§ Your goal:
Give again only those lines from the start of the entries through the line holding "2025-09-10 - Добавил", leaving them as they are.

(Stored data)
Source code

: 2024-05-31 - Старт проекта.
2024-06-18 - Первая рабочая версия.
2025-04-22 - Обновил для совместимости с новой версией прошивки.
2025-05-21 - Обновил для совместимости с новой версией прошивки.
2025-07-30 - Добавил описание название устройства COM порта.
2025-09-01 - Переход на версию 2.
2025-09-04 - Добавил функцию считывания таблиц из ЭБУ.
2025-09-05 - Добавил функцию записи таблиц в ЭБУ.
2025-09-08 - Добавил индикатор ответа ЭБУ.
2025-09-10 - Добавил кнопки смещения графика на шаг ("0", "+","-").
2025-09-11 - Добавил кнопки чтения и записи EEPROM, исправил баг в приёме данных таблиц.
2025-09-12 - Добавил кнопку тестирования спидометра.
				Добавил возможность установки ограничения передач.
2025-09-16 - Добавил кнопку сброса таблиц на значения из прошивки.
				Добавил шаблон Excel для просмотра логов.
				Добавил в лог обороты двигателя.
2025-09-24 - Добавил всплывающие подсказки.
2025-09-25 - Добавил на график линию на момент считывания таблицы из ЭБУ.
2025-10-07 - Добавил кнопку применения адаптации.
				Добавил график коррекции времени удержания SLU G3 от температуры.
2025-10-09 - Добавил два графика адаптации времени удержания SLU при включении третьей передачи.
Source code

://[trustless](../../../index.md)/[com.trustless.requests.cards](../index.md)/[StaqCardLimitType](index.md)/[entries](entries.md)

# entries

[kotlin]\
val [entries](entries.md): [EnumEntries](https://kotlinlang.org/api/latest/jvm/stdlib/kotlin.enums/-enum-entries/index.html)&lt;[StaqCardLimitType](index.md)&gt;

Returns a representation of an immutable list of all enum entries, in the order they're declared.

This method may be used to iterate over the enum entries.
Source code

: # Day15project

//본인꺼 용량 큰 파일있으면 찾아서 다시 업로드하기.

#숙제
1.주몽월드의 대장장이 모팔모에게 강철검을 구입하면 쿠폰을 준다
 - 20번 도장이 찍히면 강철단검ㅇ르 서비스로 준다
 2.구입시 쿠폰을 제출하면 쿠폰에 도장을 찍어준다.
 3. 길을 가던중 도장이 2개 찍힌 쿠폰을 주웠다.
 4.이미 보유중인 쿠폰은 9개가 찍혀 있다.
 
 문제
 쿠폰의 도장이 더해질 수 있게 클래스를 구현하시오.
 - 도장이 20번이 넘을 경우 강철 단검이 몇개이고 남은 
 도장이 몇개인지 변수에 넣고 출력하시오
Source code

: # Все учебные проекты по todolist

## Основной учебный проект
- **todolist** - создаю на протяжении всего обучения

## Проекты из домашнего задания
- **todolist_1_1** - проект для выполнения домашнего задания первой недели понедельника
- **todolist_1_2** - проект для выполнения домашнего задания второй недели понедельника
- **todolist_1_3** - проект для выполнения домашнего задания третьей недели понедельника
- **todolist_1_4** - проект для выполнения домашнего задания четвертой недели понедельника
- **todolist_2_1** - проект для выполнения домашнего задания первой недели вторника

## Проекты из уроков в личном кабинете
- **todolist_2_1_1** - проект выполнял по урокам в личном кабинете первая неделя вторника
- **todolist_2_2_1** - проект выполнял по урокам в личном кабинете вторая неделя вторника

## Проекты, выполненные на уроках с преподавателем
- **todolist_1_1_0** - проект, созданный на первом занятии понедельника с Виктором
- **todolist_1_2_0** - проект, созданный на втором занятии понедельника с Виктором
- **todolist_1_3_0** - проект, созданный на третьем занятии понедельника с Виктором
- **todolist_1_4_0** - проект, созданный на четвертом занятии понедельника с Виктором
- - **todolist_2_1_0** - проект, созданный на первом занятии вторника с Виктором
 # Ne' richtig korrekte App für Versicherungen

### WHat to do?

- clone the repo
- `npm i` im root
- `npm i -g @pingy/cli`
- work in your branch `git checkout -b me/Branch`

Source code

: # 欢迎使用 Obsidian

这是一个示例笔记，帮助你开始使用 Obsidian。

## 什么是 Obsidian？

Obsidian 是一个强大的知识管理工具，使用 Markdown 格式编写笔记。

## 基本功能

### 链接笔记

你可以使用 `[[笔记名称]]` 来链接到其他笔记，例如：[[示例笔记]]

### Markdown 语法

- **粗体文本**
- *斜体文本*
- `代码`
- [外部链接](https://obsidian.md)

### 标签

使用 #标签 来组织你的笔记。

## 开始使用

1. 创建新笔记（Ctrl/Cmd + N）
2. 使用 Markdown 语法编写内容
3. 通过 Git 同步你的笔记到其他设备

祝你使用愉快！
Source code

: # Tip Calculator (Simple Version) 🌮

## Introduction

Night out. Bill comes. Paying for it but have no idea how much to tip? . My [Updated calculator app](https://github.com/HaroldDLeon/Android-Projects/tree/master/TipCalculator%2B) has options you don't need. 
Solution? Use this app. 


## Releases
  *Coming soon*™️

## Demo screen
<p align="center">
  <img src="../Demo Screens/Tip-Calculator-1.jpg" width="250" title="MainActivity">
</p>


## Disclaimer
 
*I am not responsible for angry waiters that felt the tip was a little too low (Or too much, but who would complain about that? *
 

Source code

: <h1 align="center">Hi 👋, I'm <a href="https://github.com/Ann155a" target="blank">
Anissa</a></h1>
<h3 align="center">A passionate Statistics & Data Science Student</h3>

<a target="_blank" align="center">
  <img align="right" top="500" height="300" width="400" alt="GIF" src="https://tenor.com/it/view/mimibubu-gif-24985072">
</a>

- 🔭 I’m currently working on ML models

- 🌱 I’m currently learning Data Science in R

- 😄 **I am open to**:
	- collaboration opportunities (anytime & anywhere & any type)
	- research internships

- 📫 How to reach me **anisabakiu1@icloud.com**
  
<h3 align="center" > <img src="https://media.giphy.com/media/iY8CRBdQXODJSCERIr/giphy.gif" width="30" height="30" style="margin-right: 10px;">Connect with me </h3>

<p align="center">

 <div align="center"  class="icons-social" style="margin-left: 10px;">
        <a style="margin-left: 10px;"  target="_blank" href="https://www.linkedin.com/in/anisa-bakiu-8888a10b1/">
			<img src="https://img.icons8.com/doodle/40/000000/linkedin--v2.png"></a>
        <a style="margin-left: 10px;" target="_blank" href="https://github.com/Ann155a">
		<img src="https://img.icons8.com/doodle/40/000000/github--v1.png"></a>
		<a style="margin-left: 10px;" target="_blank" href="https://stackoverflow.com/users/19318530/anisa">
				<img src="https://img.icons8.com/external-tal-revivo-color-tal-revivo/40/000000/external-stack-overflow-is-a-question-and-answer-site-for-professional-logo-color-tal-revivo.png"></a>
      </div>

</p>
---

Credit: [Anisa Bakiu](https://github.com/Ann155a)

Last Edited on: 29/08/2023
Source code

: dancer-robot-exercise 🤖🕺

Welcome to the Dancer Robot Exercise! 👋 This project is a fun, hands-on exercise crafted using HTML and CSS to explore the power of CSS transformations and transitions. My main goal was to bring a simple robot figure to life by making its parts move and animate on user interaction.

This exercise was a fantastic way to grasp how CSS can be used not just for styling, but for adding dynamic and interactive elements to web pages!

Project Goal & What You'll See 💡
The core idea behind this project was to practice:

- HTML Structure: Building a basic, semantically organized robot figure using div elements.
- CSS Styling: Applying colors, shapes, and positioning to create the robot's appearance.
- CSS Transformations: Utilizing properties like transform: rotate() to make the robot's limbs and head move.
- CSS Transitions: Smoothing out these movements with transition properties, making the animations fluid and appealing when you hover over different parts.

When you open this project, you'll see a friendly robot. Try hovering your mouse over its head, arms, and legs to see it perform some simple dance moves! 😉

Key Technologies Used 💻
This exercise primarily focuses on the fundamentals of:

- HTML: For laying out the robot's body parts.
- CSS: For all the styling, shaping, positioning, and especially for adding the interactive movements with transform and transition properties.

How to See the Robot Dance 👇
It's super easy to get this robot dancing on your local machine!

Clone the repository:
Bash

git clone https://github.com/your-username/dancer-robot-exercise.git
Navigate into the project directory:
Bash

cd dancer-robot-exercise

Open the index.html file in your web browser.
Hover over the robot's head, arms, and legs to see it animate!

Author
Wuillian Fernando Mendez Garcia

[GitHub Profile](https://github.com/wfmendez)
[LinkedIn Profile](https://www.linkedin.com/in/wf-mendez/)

§ Expected answer:
Source code

: 2024-05-31 - Старт проекта.
2024-06-18 - Первая рабочая версия.
2025-04-22 - Обновил для совместимости с новой версией прошивки.
2025-05-21 - Обновил для совместимости с новой версией прошивки.
2025-07-30 - Добавил описание название устройства COM порта.
2025-09-01 - Переход на версию 2.
2025-09-04 - Добавил функцию считывания таблиц из ЭБУ.
2025-09-05 - Добавил функцию записи таблиц в ЭБУ.
2025-09-08 - Добавил индикатор ответа ЭБУ.
2025-09-10 - Добавил кнопки смещения графика на шаг ("0", "+","-").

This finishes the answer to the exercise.